In view of the appropriate attack of the appellants of the statement (exhibits A and C) as not being their deeds, it was incumbent on the courts below to have made a finding on whether the said statements were actually made by the appellants before holding that the statements were retracted or before putting them into any use in convicting the appellants.

It is noteworthy to stress that the terms “retraction” and “resile from” have been used interchangeably in most decisions with the pleas of non-est factum. This is misleading since a statement must first be shown to have been made before it can be said to have been retracted by its maker for, where the very making of the statement is in issue, the retraction cannot arise at that stage. It is in this wise that I agree that where an accused person sets up a defence of non est factum in relation to a confessional statement, what he has done is not a retraction but a denial of the making of the statement.
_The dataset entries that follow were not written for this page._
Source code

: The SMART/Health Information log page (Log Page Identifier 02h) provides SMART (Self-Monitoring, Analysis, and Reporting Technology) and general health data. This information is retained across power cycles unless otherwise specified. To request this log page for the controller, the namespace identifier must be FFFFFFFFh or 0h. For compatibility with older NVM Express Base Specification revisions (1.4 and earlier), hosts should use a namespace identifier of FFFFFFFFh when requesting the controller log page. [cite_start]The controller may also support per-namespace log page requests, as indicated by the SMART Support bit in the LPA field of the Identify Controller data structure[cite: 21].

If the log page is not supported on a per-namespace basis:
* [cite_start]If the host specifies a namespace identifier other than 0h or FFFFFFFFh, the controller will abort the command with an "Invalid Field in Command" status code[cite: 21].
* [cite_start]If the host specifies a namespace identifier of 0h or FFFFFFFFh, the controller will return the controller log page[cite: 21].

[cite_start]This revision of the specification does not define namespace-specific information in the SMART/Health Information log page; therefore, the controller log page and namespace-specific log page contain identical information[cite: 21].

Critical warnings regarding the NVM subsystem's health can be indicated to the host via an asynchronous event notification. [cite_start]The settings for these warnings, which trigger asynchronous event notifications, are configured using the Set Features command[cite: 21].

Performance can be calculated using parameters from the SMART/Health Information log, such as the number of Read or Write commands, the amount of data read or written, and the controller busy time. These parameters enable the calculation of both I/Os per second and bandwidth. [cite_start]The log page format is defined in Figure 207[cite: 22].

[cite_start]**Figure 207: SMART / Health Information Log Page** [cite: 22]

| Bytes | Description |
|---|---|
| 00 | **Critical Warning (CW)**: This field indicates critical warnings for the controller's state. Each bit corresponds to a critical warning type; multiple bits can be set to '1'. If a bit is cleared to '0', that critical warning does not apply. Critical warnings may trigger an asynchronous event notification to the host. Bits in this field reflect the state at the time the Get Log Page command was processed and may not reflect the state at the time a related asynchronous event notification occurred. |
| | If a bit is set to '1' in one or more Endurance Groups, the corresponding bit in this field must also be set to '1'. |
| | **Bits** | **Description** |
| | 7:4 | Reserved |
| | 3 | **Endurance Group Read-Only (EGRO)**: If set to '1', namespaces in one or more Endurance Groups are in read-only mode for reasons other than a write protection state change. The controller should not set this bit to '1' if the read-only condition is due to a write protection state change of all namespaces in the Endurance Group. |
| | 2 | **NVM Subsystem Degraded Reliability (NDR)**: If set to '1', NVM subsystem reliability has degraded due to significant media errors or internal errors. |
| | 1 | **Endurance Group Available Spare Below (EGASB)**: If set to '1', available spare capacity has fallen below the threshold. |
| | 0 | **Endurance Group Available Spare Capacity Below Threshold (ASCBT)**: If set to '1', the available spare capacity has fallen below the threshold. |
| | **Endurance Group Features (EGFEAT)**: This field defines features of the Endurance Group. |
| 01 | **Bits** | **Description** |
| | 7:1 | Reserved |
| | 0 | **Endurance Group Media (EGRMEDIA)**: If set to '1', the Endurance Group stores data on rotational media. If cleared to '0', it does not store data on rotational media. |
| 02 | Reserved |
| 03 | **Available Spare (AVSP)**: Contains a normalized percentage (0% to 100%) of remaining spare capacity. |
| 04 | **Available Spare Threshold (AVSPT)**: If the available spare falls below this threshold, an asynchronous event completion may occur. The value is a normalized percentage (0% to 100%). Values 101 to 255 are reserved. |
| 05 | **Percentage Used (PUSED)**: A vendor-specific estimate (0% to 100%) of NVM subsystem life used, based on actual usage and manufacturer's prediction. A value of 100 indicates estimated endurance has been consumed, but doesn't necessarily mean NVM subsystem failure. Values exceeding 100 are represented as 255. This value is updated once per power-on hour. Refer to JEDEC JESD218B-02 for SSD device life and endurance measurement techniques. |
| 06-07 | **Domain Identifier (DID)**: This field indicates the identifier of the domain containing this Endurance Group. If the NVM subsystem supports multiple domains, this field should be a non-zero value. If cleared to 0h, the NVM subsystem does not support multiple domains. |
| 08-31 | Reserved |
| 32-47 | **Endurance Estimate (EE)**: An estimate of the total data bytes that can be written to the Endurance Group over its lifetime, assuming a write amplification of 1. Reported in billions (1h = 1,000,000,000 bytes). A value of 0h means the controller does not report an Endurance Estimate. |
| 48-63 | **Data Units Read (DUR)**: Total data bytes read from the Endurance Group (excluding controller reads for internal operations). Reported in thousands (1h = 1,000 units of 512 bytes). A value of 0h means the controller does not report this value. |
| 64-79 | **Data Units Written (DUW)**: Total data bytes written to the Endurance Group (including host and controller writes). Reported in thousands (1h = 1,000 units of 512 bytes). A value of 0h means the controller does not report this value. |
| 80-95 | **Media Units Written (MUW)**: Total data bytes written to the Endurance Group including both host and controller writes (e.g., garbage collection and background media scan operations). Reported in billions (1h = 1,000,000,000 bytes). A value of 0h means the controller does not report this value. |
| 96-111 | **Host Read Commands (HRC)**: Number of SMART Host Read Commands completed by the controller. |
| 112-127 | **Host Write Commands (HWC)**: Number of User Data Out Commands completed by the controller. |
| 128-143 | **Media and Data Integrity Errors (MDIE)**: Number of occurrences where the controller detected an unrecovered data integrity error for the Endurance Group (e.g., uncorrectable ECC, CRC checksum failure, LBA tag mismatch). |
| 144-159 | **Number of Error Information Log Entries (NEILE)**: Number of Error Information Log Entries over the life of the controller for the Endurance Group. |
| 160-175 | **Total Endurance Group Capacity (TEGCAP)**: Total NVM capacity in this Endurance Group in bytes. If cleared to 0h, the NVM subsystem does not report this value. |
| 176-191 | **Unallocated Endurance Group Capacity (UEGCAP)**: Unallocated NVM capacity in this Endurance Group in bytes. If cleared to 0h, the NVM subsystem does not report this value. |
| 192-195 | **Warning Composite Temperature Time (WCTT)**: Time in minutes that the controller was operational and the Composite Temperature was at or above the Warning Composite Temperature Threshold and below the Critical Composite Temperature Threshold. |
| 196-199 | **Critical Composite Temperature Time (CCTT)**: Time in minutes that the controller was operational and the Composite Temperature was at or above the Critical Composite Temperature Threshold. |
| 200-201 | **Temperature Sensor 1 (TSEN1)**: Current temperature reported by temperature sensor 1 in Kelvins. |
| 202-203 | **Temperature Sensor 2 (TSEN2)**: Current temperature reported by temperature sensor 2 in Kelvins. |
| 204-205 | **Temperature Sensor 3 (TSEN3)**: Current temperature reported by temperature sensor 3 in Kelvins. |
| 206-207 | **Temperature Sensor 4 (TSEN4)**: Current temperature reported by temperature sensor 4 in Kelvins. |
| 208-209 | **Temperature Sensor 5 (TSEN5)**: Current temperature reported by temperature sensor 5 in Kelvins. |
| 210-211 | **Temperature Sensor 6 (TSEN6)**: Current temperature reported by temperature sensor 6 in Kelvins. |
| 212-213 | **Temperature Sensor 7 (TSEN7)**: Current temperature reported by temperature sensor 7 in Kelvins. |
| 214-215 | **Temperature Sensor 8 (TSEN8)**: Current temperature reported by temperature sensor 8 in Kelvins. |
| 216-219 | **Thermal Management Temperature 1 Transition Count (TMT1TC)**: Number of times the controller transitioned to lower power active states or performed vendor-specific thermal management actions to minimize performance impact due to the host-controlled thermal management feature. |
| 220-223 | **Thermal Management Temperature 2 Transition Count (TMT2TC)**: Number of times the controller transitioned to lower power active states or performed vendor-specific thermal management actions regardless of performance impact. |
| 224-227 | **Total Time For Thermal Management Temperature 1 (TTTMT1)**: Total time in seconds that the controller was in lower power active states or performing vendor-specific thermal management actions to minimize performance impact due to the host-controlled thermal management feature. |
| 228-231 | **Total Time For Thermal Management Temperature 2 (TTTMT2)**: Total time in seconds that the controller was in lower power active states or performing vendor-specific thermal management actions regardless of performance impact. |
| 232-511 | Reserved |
No finding was made by the two courts below on the issue of fact as to whether the appellant made the statements. The application therefore of the rule in Oladejo v. The State (1987) 3 NWLR (Pt. 61) 419 and Asanya v. The State (1991) 3 NWLR (Pt. 180) 422, two cases that have been overruled, was therefore prejudicial to the appellants whose conviction ought not to be allowed to stand. See Egboghonome v. The State (1993) 7 NWLR (Pt. 306) 383. What it boils down to is that had the testimony of the 2nd appellant and his extra-judicial statement (exhibit C) not been treated as unreliable, the 2nd appellant would have been absolved of the offence of murder of the deceased based on his defence of alibi which was not investigated. Furthermore, the evidence of PW2 who himself was a victim of the same attack, ought not to have been viewed with as much confidence as the trial court and the court below did, it being the evidence of a victim.

It is for these reasons I have given above that the answer I proffer to issue No.2 is in the negative.

For all I have been saying, I also allow the 2nd appellant’s appeal, set aside the decisions of the two courts below and discharge and acquit each of the appellants.